Before the D-Day invasion of Northern France in June of 1944, the Gliders were relocated to the English staging areas by way of cargo ship or towed behind bombers. During the summer of 1943, the first CG-4A made the journey towed by an American bomber while also being loaded with critical war supplies: vaccines, radios, and aircraft and engine parts. Soon, the first twenty-five gliders were in British service where they were designated as "Hadrian Mk I" and a revised-equipment model became the "Hadrian Mk II". The Hadrian name stemmed from the Roman Emperor and, as the gliders were lined up on the English tarmac, wingtip-to-wingtip, they resembled "Hadrian's Wall" - the classic 80-mile long defensive wall built across Britain to separate the "civilized" Romans from the neighboring barbarian tribes to the north.
The Glider Hazard
Back in 1942, the U.S. Army awarded extra pay of $50.00 per month to paratroopers for the inherent work hazards involved. However, glider infantry did not receive this bonus because their powerless crash landings were seen not regarded as equally dangerous as jumping out of a plane (with two parachutes no less). Glider-borne infantry, therefore, quickly developed nicknames for their wooded planes like "flying coffins", "tow target" and "silent wings". Veterans of glider flights said they were not silent at all but much louder than hell due to the glider's construction materials - simply canvas over wood - that provided next to no insulation from the roar of the tow plane's engines ahead and wind noise when traveling at 120+ mph. Couple to that was the sound of exploding enemy ground-based FlaK fire around the fuselage. The inside of the glider lacked creature comforts for the troops who sat on simple wood benches. Air pockets generated during 110- to 130-mph winds created heavy turbulence, forcing the glider to drop and rise without notice. Once near the Landing Zone (LZ), the glider would cut itself loose from the tow aircraft and immediately begin to lose altitude. The typical action then involved turning around the LZ in descent until the crash landing shook all occupants to the core. At times, the fixed undercarriage would break through the fuselage floor - such was the force of these landings - and could result in severe injuries to occupants.

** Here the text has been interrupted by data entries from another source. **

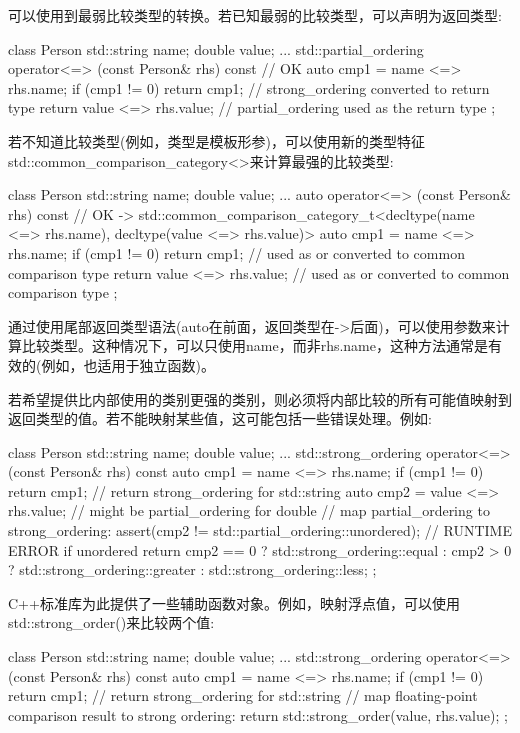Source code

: 可以使用到最弱比较类型的转换。若已知最弱的比较类型，可以声明为返回类型:

\begin{cpp}
class Person {
	std::string name;
	double value;
	...
	std::partial_ordering operator<=> (const Person& rhs) const { // OK
		auto cmp1 = name <=> rhs.name;
		if (cmp1 != 0) return cmp1; // strong_ordering converted to return type
		return value <=> rhs.value; // partial_ordering used as the return type
	}
};
\end{cpp}

若不知道比较类型(例如，类型是模板形参)，可以使用新的类型特征std::common\_comparison\_category<>来计算最强的比较类型:

\begin{cpp}
class Person {
	std::string name;
	double value;
	...
	auto operator<=> (const Person& rhs) const // OK
	-> std::common_comparison_category_t<decltype(name <=> rhs.name),
										 decltype(value <=> rhs.value)> {
		auto cmp1 = name <=> rhs.name;
		if (cmp1 != 0) return cmp1; // used as or converted to common comparison type
		return value <=> rhs.value; // used as or converted to common comparison type
	}
};
\end{cpp}

通过使用尾部返回类型语法(auto在前面，返回类型在->后面)，可以使用参数来计算比较类型。这种情况下，可以只使用name，而非rhs.name，这种方法通常是有效的(例如，也适用于独立函数)。

若希望提供比内部使用的类别更强的类别，则必须将内部比较的所有可能值映射到返回类型的值。若不能映射某些值，这可能包括一些错误处理。例如:

\begin{cpp}
class Person {
	std::string name;
	double value;
	...
	std::strong_ordering operator<=> (const Person& rhs) const {
		auto cmp1 = name <=> rhs.name;
		if (cmp1 != 0) return cmp1; // return strong_ordering for std::string
		auto cmp2 = value <=> rhs.value; // might be partial_ordering for double
		// map partial_ordering to strong_ordering:
		assert(cmp2 != std::partial_ordering::unordered); // RUNTIME ERROR if unordered
		return cmp2 == 0 ? std::strong_ordering::equal
		                 : cmp2 > 0 ? std::strong_ordering::greater
		                            : std::strong_ordering::less;
	}
};
\end{cpp}

C++标准库为此提供了一些辅助函数对象。例如，映射浮点值，可以使用std::strong\_order()来比较两个值:

\begin{cpp}
class Person {
	std::string name;
	double value;
	...
	std::strong_ordering operator<=> (const Person& rhs) const {
		auto cmp1 = name <=> rhs.name;
		if (cmp1 != 0) return cmp1; // return strong_ordering for std::string
		// map floating-point comparison result to strong ordering:
		return std::strong_order(value, rhs.value);
	}
};
\end{cpp}

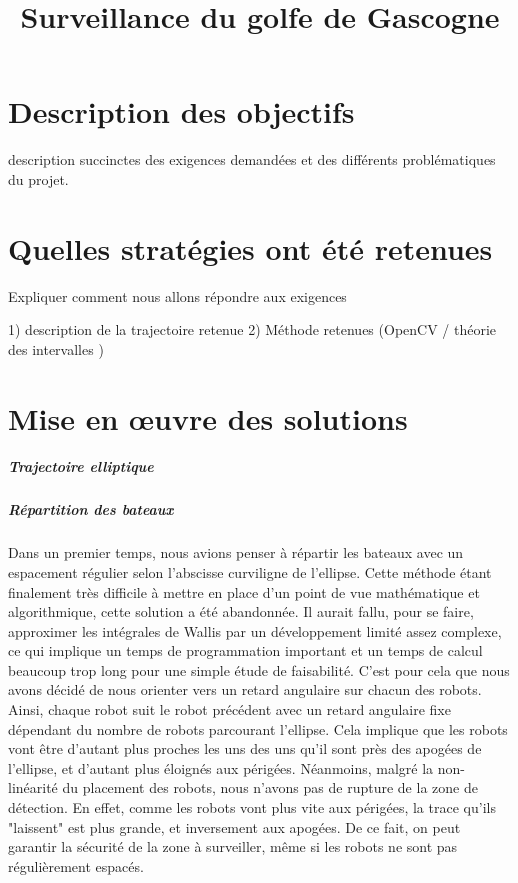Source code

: \documentclass[10pt,a4paper]{report}
\begin{document}
\title{\textbf{ {\Huge Surveillance du golfe de Gascogne}}}

\maketitle

\pagebreak

\chapter{Description des objectifs }

description succinctes des exigences demandées et des différents problématiques du projet.


\chapter{Quelles stratégies ont été retenues}

Expliquer comment nous allons répondre aux exigences

1) description de la trajectoire retenue
2) Méthode retenues (OpenCV / théorie des intervalles )


\chapter{Mise en œuvre des solutions}

\paragraph{Trajectoire elliptique}

\paragraph{Répartition des bateaux}
Dans un premier temps, nous avions penser à répartir les bateaux avec un espacement régulier selon l'abscisse curviligne de l'ellipse.
Cette méthode étant finalement très difficile à mettre en place d'un point de vue mathématique et algorithmique, cette solution a été abandonnée. Il aurait fallu, pour se faire, approximer les intégrales de Wallis par un développement limité assez complexe, ce qui implique un temps de programmation important et un temps de calcul beaucoup trop long pour une simple étude de faisabilité.
C'est pour cela que nous avons décidé de nous orienter vers un retard angulaire sur chacun des robots. Ainsi, chaque robot suit le robot précédent avec un retard angulaire fixe dépendant du nombre de robots parcourant l'ellipse. Cela implique que les robots vont être d'autant plus proches les uns des uns qu'il sont près des apogées de l'ellipse, et d'autant plus éloignés aux périgées.
Néanmoins, malgré la non-linéarité du placement des robots, nous n'avons pas de rupture de la zone de détection. En effet, comme les robots vont plus vite aux périgées, la trace qu'ils "laissent" est plus grande, et inversement aux apogées. De ce fait, on peut garantir la sécurité de la zone à surveiller, même si les robots ne sont pas régulièrement espacés.
\end{document}

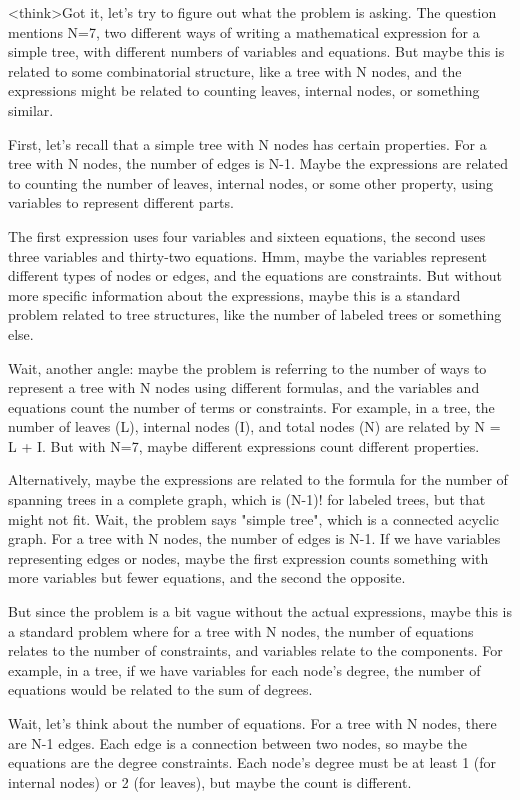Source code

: <think>Got it, let's try to figure out what the problem is asking. The question mentions N=7, two different ways of writing a mathematical expression for a simple tree, with different numbers of variables and equations. But maybe this is related to some combinatorial structure, like a tree with N nodes, and the expressions might be related to counting leaves, internal nodes, or something similar.

First, let's recall that a simple tree with N nodes has certain properties. For a tree with N nodes, the number of edges is N-1. Maybe the expressions are related to counting the number of leaves, internal nodes, or some other property, using variables to represent different parts.

The first expression uses four variables and sixteen equations, the second uses three variables and thirty-two equations. Hmm, maybe the variables represent different types of nodes or edges, and the equations are constraints. But without more specific information about the expressions, maybe this is a standard problem related to tree structures, like the number of labeled trees or something else.

Wait, another angle: maybe the problem is referring to the number of ways to represent a tree with N nodes using different formulas, and the variables and equations count the number of terms or constraints. For example, in a tree, the number of leaves (L), internal nodes (I), and total nodes (N) are related by N = L + I. But with N=7, maybe different expressions count different properties.

Alternatively, maybe the expressions are related to the formula for the number of spanning trees in a complete graph, which is (N-1)! for labeled trees, but that might not fit. Wait, the problem says "simple tree", which is a connected acyclic graph. For a tree with N nodes, the number of edges is N-1. If we have variables representing edges or nodes, maybe the first expression counts something with more variables but fewer equations, and the second the opposite.

But since the problem is a bit vague without the actual expressions, maybe this is a standard problem where for a tree with N nodes, the number of equations relates to the number of constraints, and variables relate to the components. For example, in a tree, if we have variables for each node's degree, the number of equations would be related to the sum of degrees.

Wait, let's think about the number of equations. For a tree with N nodes, there are N-1 edges. Each edge is a connection between two nodes, so maybe the equations are the degree constraints. Each node's degree must be at least 1 (for internal nodes) or 2 (for leaves), but maybe the count is different.

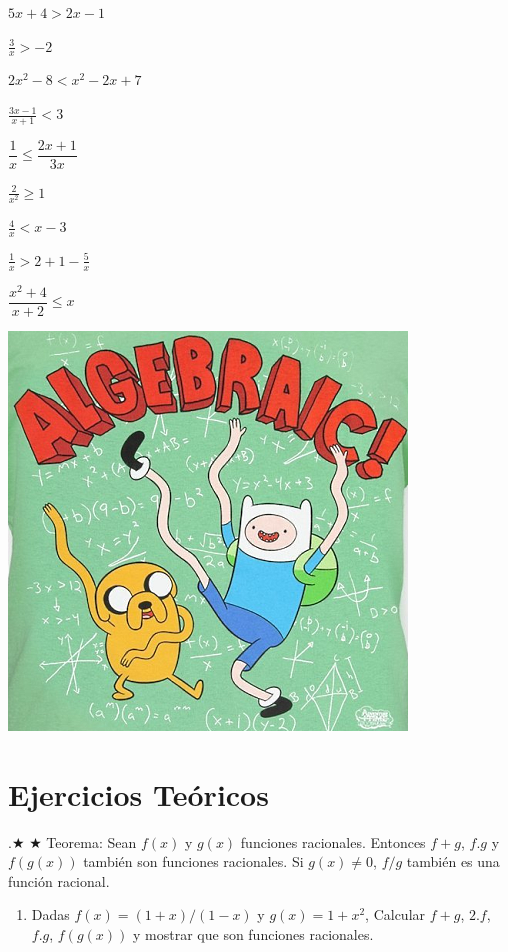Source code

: \documentclass[a4paper,11pt,spanish,sans]{exam}
\begin{document}
\begin{enumerate}
\begin{multicols}{3}
\item $5x+4 > 2x-1 $
\item $\frac{3}{x} > -2 $
\item $2x^2-8 < x^2-2x+7$
\item $\frac{3x-1}{x+1} < 3$
\item $\dfrac{1}{x} \leq \dfrac{2x+1}{3x}$


\columnbreak

\item $\frac{2}{x^2}\geq 1$
\item $\frac{4}{x} < x-3$
\item $\frac{1}{x} >  2+1-\frac{5}{x}$
\item $\dfrac{x^2+4}{x+2} \leq x$

\columnbreak

\includegraphics[width= 0.7\columnwidth]{algebraic.png}
\label{fig:algeb}

\end{multicols}
\end{enumerate} 

\section{Ejercicios Teóricos}.$\bigstar$  $\bigstar$
Teorema: Sean $f(x)$ y $g(x)$ funciones racionales. Entonces $f+g$, $f.g$ y $f(g(x))$ también son funciones racionales. Si $g(x) \neq 0 $, $f/g$ también es una función racional.


\begin{enumerate}

\item Dadas $f(x)=(1+x)/(1-x)$ y $g(x)=1+x^2$, Calcular $f+g$, $2.f$, $f.g$, $f(g(x))$ y mostrar que son funciones racionales.

\end{enumerate}
\end{document}

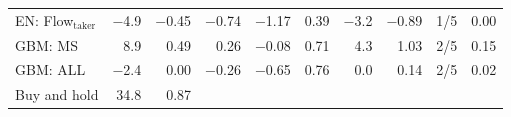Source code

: \begin{tabular}{lrrrrrrrcr}
EN: Flow$_{\text{taker}}$ & \ensuremath{-}4.9 & \ensuremath{-}0.45 & \ensuremath{-}0.74 & \ensuremath{-}1.17 & 0.39 & \ensuremath{-}3.2 & \ensuremath{-}0.89 & 1/5 & 0.00\\
GBM: MS & 8.9 & 0.49 & 0.26 & \ensuremath{-}0.08 & 0.71 & 4.3 & 1.03 & 2/5 & 0.15\\
GBM: ALL & \ensuremath{-}2.4 & 0.00 & \ensuremath{-}0.26 & \ensuremath{-}0.65 & 0.76 & 0.0 & 0.14 & 2/5 & 0.02\\
\midrule
Buy and hold & 34.8 & 0.87 & & & & & & & \\
\bottomrule
\end{tabular}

Lessons Learned Over Sicily
The first operation involving a CG-4A was during the Allied invasion of Sicily in July of 1943 - "Operation Husky" - when during Operation Ladbrooke 144 of the gliders, loaded with British troops, were towed toward the their LZs near Syracuse, Sicily on July 9th. Over sixty gliders were released too early under orders from their American and British tow aircraft and this resulting in the gliders crashing into the sea resulting in 252 drowning deaths. The after-action report found the incident was not attributable to the design of the glider but a premature decision by commanders to cut the tow lines - the gliders being at the mercy of such actions.